B. Beberapa hal yang dapat dilakukan untuk
melebur rencana tunjangan dalam kegiatan Merger dan Akuisisi
Dengan melakukan sinergi,
perusahaan yang melakukan merger berharap bisa meningkatkan pendapatannya dan
menghemat berbagai biaya secara bersamaan. Secara lebih rinci,
keuntungan merger itu bisa berasal dari beberapa hal.
Yang pertama adalah
pengurangan tenaga kerja. Bukan hal yang aneh jika merger diikuti oleh
pengurangan karyawan. Misalnya, jika perusahaan melakukan merger, akan ada
pengurangan karyawan di bagian keuangan, pemasaran, dan bagian-bagian lainnya.
Belum lagi, pengurangan tenaga kerja itu kadang-kadang merembet sampai bos-bos
yang bergaji besar.
Kedua, dari pencapaian tingkat
skala ekonomi (economies of scale).
Contohnya, semakin besar suatu perusahaan, ia akan memiliki daya beli yang
makin besar pula. Akibatnya, ketika membeli bahan baku atau perlengkapan,
misalnya, jumlah pembeliannya jauh lebih besar. Ujungnya, ia memiliki peluang
yang lebih besar untuk memperoleh harga pembelian yang murah dari pemasok.
Ketiga, dari penguasaan
teknologi baru. Merger juga mencakup sinergi penguasaan teknologi dari
perusahaan-perusahaan yang melakukan merger. Karenanya, proses ini juga
mempercepat penguasaan teknologi perusahaan. Terutama, jika teknologi salah
satu perusahaan yang melakukan merger jauh lebih canggih dibandingkan dengan
perusahaan yang lainnya.
Keempat, sinergi juga bisa
meningkatkan jangkauan pasar perusahaan. Dengan bergabung dengan perusahaan
lain, suatu perusahaan bisa memperoleh pasar baru secara lebih cepat
dibandingkan jika mengembangkan sendiri. Ujungnya, pendapatan dan laba
perusahaan juga akan meningkat. Harap dicatat pula, merger juga meningkatkan
jangkauan pemasaran dan distribusi perusahaan.
Kelima, dari peluang
memperoleh pembiayaan yang lebih besar. Perusahaan yang besar biasanya lebih
mudah memperoleh pinjaman jika dibandingkan perusahaan yang lebih kecil. Selain
itu, nilai pinjamannya juga menjadi jauh lebih besar. Dengan dana yang lebih
besar ini, ia juga memiliki "bahan bakar" yang lebih banyak untuk
ekspansi. Sehingga hal ini menjadikan perusahaan bisa tumbuh lebih cepat.
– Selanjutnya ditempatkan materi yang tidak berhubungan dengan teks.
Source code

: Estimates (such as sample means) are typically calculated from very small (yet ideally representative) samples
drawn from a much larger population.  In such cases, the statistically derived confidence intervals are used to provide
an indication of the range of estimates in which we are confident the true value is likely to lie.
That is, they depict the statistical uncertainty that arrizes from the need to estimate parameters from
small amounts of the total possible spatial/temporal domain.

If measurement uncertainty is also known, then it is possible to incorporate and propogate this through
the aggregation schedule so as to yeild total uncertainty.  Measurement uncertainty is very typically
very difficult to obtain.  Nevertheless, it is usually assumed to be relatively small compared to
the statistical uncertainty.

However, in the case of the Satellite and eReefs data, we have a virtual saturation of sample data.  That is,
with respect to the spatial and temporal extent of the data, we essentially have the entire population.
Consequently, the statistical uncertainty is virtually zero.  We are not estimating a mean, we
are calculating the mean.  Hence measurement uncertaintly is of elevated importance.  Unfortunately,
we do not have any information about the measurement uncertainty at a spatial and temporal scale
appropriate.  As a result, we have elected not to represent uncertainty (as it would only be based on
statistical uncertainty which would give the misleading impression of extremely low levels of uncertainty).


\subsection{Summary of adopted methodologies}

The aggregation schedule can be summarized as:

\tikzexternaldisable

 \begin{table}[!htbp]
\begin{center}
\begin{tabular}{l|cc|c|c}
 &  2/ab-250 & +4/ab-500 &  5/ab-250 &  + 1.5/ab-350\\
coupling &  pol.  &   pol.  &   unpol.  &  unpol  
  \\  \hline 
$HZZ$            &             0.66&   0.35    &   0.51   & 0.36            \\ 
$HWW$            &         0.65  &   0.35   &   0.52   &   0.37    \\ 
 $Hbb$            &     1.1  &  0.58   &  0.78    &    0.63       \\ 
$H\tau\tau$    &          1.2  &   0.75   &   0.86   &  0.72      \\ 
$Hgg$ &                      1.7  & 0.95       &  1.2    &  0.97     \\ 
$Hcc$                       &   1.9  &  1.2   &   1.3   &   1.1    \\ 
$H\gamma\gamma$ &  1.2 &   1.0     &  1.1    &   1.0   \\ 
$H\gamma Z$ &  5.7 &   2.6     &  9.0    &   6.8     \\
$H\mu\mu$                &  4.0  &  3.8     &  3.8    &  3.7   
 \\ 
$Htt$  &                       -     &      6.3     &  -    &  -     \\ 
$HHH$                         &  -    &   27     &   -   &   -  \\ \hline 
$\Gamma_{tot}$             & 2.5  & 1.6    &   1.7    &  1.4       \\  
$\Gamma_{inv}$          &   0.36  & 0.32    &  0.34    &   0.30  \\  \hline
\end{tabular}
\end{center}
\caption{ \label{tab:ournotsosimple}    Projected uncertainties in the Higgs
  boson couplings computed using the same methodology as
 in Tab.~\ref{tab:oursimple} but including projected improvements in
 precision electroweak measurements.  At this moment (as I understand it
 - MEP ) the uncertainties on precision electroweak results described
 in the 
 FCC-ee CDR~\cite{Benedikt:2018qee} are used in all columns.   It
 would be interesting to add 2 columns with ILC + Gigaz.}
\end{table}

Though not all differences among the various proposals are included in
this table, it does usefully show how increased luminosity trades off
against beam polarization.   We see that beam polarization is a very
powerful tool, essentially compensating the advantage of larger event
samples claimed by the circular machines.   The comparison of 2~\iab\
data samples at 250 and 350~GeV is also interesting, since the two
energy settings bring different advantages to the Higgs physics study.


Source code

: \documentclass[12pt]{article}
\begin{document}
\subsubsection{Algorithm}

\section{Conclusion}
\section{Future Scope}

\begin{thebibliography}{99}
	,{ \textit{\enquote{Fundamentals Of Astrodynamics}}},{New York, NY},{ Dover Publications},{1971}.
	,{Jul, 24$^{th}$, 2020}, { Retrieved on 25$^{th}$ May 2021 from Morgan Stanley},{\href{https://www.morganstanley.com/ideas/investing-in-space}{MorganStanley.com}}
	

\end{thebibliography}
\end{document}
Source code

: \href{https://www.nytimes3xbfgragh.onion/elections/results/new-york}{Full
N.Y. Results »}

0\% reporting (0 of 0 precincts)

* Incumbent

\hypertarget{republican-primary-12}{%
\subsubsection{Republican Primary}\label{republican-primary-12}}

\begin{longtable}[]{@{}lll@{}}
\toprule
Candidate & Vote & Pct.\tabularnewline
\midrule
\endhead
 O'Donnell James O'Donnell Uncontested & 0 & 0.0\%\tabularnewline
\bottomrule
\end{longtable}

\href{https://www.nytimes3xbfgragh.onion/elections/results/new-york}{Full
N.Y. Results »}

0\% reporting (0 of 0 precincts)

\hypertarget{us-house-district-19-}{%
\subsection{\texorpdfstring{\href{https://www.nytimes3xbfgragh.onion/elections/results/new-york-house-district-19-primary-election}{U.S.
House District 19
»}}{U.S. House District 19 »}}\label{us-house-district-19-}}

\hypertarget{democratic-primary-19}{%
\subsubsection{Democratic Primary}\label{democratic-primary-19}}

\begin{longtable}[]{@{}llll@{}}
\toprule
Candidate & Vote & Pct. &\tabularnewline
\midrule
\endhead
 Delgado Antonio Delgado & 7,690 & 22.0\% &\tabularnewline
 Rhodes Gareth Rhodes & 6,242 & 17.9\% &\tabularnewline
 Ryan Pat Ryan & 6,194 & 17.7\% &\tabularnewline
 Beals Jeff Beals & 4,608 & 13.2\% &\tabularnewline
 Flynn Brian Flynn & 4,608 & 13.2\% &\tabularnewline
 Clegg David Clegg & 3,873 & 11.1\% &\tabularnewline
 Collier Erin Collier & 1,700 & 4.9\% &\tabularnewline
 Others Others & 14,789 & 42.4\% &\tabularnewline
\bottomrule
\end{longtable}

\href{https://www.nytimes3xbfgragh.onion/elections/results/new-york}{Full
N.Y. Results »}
Tapi, sinergi ini tidak mudah
dilakukan. Sinergi ini juga tak langsung tercapai ketiga dua perusahaan
melakukan merger. Bahkan, kadang-kadang merger juga justru membawa dampak
buruk. Jadi, satu ditambah satu ternyata malah kurang dari dua.
Berdasarkan struktur
bisnisnya, jenis merger bisa sangat banyak. Sebut saja, merger horizontal,
merger vertikal, konglomerasi, dan masih banyak lagi. Merger horizontal adalah
merger yang melibatkan dua perusahaan yang sebelumnya saling berkompetisi langsung.
Tak hanya menjual jenis produk yang sama, mereka juga beroperasi di pasar yang
sama. Adapun merger vertikal dilakukan oleh dua perusahaan yang sebelumnya
telah memiliki hubungan produsen dan konsumen. Misalnya, sebelumnya yang satu
menjadi pemasok bagi perusahaan lainnya. Merger antara produsen ban dan
produsen motor adalah contohnya. Ada pula merger perluasan pasar (market-extension merger). Ini terjadi
ketika merger itu melibatkan dua perusahaan yang selama ini memproduksi produk
yang sama tapi beroperasi di pasar yang berbeda. Selanjutnya, ada merger untuk
perluasan produk (produk-extension merger).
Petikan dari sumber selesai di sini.